───── Materials provided

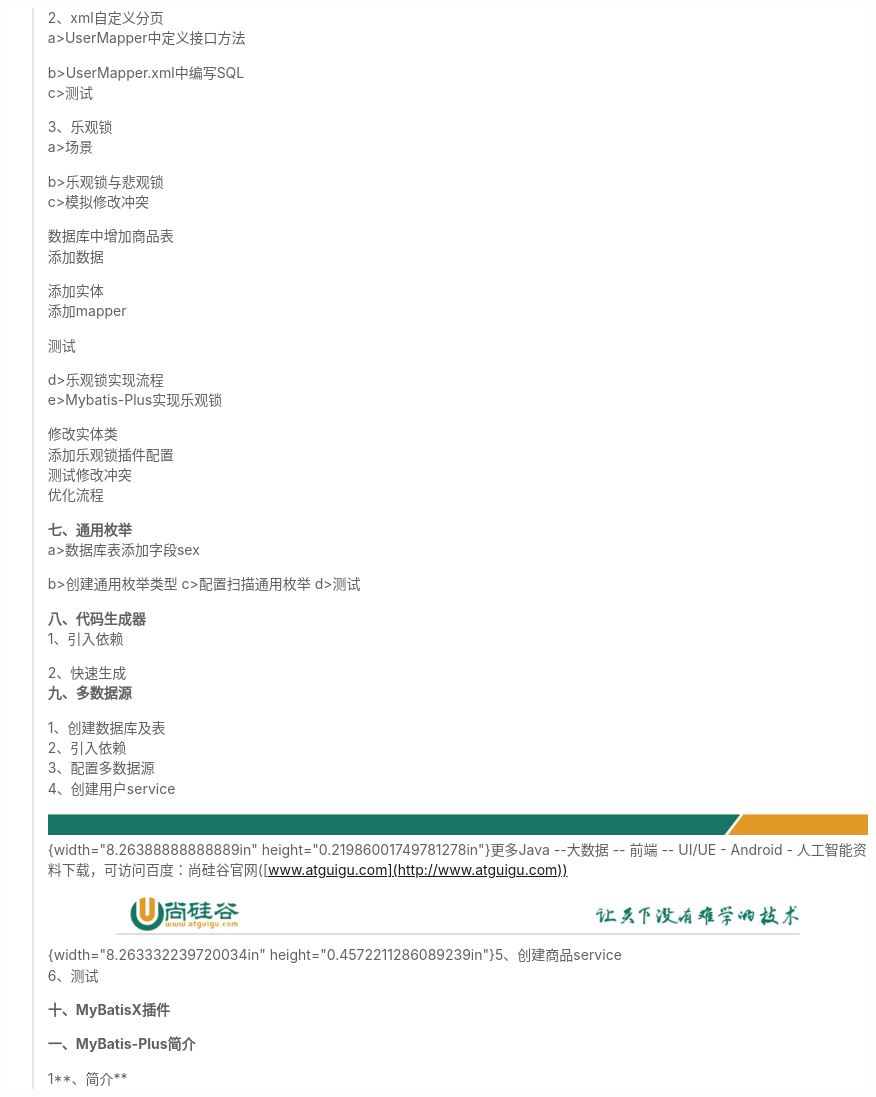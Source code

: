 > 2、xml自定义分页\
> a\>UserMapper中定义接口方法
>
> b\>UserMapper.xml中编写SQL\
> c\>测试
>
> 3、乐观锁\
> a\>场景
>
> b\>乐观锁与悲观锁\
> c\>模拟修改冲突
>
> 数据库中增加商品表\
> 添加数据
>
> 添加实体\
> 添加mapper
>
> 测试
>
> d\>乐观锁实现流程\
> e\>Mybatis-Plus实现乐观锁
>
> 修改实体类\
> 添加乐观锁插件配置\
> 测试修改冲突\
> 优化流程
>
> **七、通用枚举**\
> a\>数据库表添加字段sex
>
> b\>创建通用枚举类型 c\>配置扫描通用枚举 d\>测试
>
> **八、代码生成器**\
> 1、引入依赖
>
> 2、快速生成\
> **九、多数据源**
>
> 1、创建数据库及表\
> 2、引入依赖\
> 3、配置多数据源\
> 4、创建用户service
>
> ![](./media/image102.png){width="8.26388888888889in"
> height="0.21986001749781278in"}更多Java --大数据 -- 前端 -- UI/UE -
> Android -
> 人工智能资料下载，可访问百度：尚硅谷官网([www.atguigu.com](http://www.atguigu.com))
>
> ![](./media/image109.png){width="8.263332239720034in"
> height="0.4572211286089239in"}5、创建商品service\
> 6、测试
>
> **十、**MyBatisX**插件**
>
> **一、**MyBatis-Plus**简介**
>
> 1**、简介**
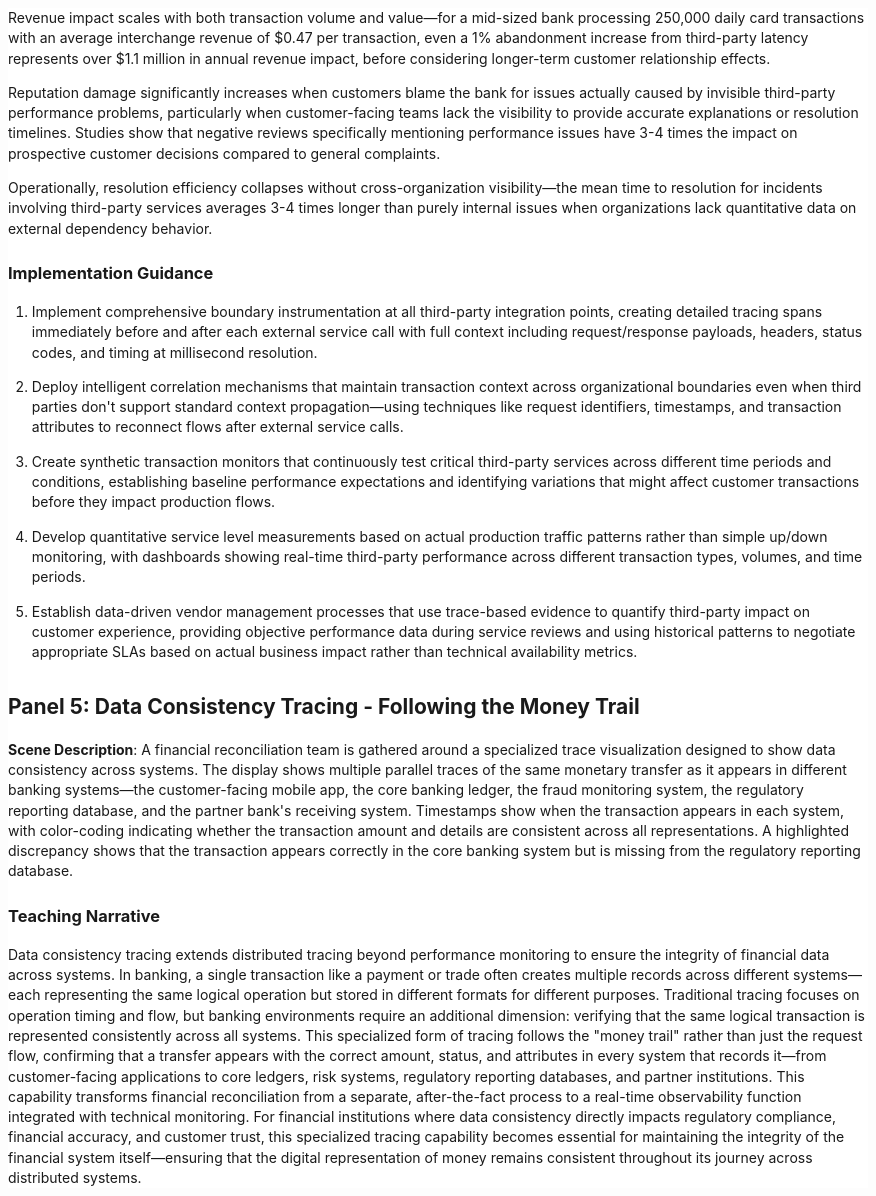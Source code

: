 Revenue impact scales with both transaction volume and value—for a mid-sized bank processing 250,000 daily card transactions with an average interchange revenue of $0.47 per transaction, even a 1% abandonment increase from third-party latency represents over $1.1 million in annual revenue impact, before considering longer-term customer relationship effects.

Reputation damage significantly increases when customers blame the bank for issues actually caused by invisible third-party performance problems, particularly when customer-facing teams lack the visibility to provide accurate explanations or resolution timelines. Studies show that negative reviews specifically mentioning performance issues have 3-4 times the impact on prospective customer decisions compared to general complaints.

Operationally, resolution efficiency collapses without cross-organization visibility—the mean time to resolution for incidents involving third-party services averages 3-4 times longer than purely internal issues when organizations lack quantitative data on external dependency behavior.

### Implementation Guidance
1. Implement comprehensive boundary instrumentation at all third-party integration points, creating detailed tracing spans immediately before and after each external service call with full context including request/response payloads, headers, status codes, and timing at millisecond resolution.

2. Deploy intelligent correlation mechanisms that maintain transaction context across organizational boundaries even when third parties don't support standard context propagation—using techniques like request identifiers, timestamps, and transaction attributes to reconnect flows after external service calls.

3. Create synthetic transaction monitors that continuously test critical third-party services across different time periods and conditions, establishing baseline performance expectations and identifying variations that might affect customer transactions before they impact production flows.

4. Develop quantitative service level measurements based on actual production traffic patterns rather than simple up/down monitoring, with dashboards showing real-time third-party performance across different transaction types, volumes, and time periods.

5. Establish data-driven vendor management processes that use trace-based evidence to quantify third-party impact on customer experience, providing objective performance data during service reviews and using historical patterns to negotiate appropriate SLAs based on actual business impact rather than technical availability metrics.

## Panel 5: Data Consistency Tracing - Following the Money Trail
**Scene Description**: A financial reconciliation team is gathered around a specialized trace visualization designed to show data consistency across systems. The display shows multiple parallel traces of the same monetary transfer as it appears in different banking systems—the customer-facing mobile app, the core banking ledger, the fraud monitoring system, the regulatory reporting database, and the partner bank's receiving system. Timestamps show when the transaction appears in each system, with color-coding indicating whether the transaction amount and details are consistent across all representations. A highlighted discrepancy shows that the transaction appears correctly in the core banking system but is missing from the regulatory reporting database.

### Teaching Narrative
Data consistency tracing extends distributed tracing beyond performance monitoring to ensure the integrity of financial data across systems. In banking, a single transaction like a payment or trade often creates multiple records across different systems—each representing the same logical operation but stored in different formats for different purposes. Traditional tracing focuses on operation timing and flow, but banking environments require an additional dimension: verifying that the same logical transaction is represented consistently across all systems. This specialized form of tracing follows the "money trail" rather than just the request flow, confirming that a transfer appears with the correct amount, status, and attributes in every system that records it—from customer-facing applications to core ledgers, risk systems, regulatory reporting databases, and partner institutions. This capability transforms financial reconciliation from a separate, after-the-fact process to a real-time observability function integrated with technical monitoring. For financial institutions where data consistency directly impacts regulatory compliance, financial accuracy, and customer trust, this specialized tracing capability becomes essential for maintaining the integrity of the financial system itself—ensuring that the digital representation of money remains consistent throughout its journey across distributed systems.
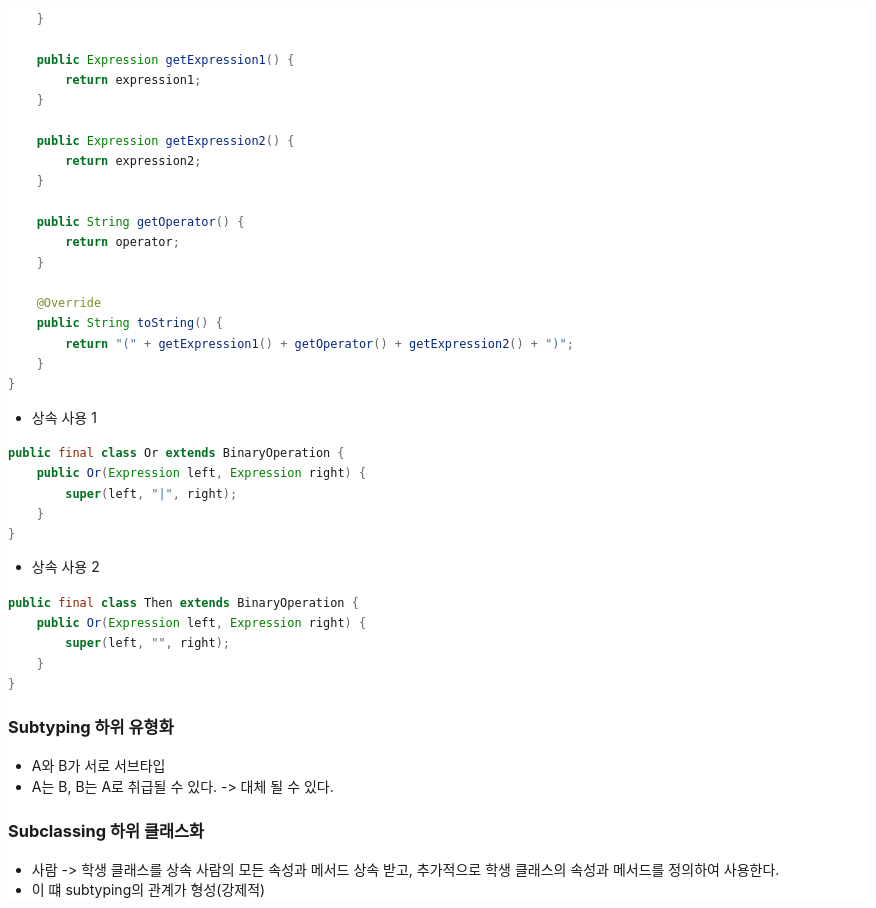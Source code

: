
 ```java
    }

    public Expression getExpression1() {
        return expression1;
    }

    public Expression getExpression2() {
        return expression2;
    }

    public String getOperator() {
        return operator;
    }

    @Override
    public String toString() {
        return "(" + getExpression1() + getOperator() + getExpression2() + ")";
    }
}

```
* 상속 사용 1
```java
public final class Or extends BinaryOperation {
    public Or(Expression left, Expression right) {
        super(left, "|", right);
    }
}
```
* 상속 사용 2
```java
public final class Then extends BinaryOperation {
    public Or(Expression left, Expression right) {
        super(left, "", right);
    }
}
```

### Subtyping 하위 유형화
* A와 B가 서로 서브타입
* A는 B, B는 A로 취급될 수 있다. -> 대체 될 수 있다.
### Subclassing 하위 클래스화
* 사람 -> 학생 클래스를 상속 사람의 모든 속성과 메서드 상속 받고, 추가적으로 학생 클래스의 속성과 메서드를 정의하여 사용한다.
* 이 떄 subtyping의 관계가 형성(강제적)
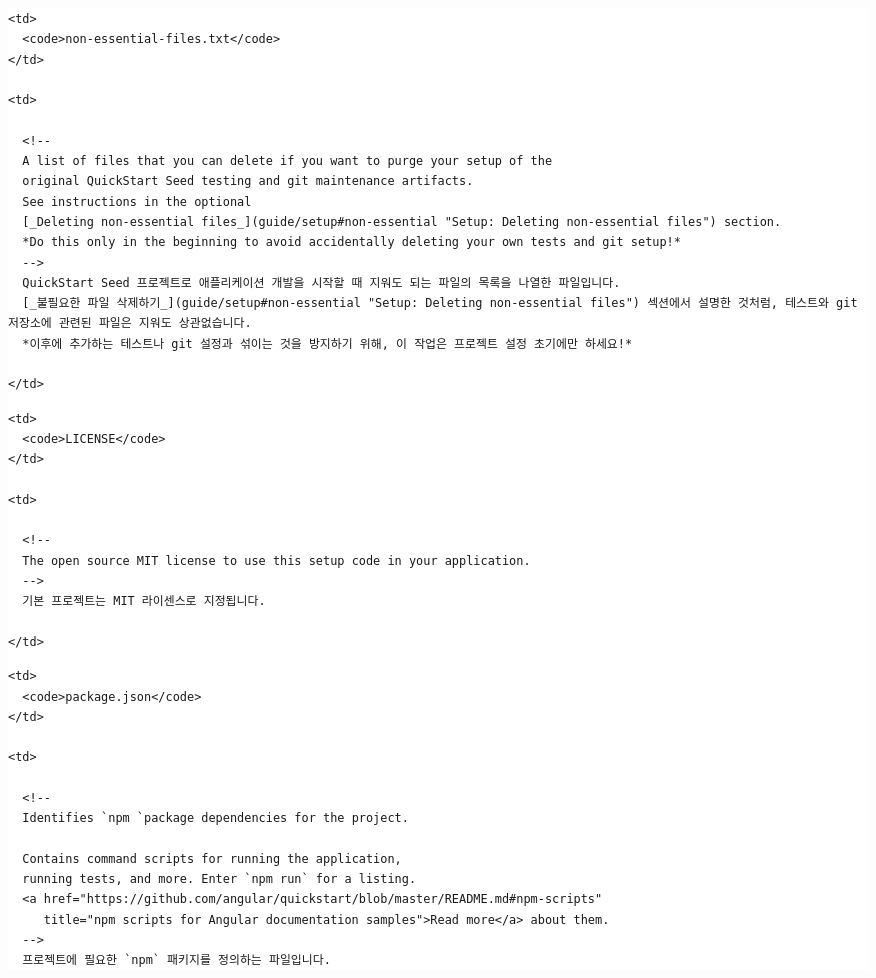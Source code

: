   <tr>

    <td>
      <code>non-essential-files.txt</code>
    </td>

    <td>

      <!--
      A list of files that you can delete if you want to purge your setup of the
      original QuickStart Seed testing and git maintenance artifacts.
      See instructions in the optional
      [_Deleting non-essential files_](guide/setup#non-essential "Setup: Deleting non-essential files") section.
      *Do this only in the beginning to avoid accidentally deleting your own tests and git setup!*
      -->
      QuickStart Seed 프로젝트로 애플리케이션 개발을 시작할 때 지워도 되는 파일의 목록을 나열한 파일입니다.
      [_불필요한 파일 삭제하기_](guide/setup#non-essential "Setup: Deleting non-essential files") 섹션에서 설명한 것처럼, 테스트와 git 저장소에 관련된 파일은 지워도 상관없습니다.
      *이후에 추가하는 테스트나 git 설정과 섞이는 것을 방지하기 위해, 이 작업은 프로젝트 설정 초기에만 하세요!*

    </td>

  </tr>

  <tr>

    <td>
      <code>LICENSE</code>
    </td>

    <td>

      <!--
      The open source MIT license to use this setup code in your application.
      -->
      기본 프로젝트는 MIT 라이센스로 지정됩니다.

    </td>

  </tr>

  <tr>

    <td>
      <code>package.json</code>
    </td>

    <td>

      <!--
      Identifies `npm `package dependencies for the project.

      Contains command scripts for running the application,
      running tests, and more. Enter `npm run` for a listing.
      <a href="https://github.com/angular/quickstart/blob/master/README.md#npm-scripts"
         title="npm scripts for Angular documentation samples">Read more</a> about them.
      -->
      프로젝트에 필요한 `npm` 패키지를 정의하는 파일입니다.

──────────

# What the task requires
Search the entries for the string "return" and copy each line where it occurs.

# Completed exercise
        return expression1;
        return expression2;
        return operator;
        return "(" + getExpression1() + getOperator() + getExpression2() + ")";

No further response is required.